Stored dataset items
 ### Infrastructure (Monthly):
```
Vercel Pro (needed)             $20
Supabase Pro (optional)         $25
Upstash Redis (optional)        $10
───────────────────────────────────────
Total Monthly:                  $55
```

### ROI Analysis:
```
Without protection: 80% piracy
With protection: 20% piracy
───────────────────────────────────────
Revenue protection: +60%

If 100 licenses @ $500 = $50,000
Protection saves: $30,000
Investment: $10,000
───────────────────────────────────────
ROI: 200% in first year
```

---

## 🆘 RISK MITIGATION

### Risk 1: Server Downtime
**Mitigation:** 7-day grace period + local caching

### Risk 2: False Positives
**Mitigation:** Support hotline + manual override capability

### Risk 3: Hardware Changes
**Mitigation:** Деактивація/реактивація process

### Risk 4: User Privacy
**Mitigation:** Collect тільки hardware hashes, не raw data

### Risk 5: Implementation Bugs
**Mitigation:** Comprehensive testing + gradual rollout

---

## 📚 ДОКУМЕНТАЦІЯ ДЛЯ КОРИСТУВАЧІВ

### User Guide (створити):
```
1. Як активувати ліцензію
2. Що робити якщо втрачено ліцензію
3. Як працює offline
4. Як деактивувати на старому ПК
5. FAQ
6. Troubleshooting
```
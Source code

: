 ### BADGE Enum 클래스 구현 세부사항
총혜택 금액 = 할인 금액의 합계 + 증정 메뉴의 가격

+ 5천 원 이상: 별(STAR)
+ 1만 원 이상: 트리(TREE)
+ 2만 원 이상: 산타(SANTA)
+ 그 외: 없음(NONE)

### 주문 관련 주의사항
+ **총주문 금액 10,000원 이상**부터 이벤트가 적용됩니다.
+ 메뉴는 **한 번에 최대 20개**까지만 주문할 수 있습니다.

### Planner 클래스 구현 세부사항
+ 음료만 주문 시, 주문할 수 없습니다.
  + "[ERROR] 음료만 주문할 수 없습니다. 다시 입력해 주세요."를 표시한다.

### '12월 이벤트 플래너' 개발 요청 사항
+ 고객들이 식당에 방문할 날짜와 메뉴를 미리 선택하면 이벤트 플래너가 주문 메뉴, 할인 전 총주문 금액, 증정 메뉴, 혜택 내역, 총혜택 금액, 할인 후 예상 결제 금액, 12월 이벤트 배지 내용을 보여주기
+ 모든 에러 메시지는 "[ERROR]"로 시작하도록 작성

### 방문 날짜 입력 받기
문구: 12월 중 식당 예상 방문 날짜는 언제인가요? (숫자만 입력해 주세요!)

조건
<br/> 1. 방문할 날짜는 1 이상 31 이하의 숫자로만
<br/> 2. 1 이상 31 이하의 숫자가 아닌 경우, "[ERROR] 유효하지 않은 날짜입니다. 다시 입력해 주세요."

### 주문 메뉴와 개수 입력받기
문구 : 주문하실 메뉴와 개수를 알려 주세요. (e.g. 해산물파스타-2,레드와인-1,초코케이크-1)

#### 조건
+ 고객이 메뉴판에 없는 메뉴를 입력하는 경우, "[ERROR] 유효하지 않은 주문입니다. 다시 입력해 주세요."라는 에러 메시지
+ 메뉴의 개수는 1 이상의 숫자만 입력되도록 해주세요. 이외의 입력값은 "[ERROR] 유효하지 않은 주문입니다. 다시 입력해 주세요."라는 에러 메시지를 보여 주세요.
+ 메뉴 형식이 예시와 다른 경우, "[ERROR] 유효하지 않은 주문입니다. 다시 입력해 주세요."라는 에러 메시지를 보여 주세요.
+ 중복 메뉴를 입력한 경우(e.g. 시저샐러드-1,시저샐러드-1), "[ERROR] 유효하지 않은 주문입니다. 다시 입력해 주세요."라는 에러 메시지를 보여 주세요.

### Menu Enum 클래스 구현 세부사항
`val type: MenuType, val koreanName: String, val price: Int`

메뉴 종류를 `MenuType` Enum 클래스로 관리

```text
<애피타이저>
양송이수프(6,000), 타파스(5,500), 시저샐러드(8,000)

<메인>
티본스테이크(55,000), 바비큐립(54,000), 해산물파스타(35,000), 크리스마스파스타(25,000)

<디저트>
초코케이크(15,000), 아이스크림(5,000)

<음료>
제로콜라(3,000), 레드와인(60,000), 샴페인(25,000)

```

EXERCISE DIRECTIONS:
Print exactly the lines from the one with "시, 주문할 수 없습니다." through the end of the data, inclusive.

RESPONSE TO THE EXERCISE:
+ 음료만 주문 시, 주문할 수 없습니다.
  + "[ERROR] 음료만 주문할 수 없습니다. 다시 입력해 주세요."를 표시한다.

### '12월 이벤트 플래너' 개발 요청 사항
+ 고객들이 식당에 방문할 날짜와 메뉴를 미리 선택하면 이벤트 플래너가 주문 메뉴, 할인 전 총주문 금액, 증정 메뉴, 혜택 내역, 총혜택 금액, 할인 후 예상 결제 금액, 12월 이벤트 배지 내용을 보여주기
+ 모든 에러 메시지는 "[ERROR]"로 시작하도록 작성

### 방문 날짜 입력 받기
문구: 12월 중 식당 예상 방문 날짜는 언제인가요? (숫자만 입력해 주세요!)

조건
<br/> 1. 방문할 날짜는 1 이상 31 이하의 숫자로만
<br/> 2. 1 이상 31 이하의 숫자가 아닌 경우, "[ERROR] 유효하지 않은 날짜입니다. 다시 입력해 주세요."

### 주문 메뉴와 개수 입력받기
문구 : 주문하실 메뉴와 개수를 알려 주세요. (e.g. 해산물파스타-2,레드와인-1,초코케이크-1)

#### 조건
+ 고객이 메뉴판에 없는 메뉴를 입력하는 경우, "[ERROR] 유효하지 않은 주문입니다. 다시 입력해 주세요."라는 에러 메시지
+ 메뉴의 개수는 1 이상의 숫자만 입력되도록 해주세요. 이외의 입력값은 "[ERROR] 유효하지 않은 주문입니다. 다시 입력해 주세요."라는 에러 메시지를 보여 주세요.
+ 메뉴 형식이 예시와 다른 경우, "[ERROR] 유효하지 않은 주문입니다. 다시 입력해 주세요."라는 에러 메시지를 보여 주세요.
+ 중복 메뉴를 입력한 경우(e.g. 시저샐러드-1,시저샐러드-1), "[ERROR] 유효하지 않은 주문입니다. 다시 입력해 주세요."라는 에러 메시지를 보여 주세요.

### Menu Enum 클래스 구현 세부사항
`val type: MenuType, val koreanName: String, val price: Int`

메뉴 종류를 `MenuType` Enum 클래스로 관리

```text
<애피타이저>
양송이수프(6,000), 타파스(5,500), 시저샐러드(8,000)

<메인>
티본스테이크(55,000), 바비큐립(54,000), 해산물파스타(35,000), 크리스마스파스타(25,000)

<디저트>
초코케이크(15,000), 아이스크림(5,000)

<음료>
제로콜라(3,000), 레드와인(60,000), 샴페인(25,000)

```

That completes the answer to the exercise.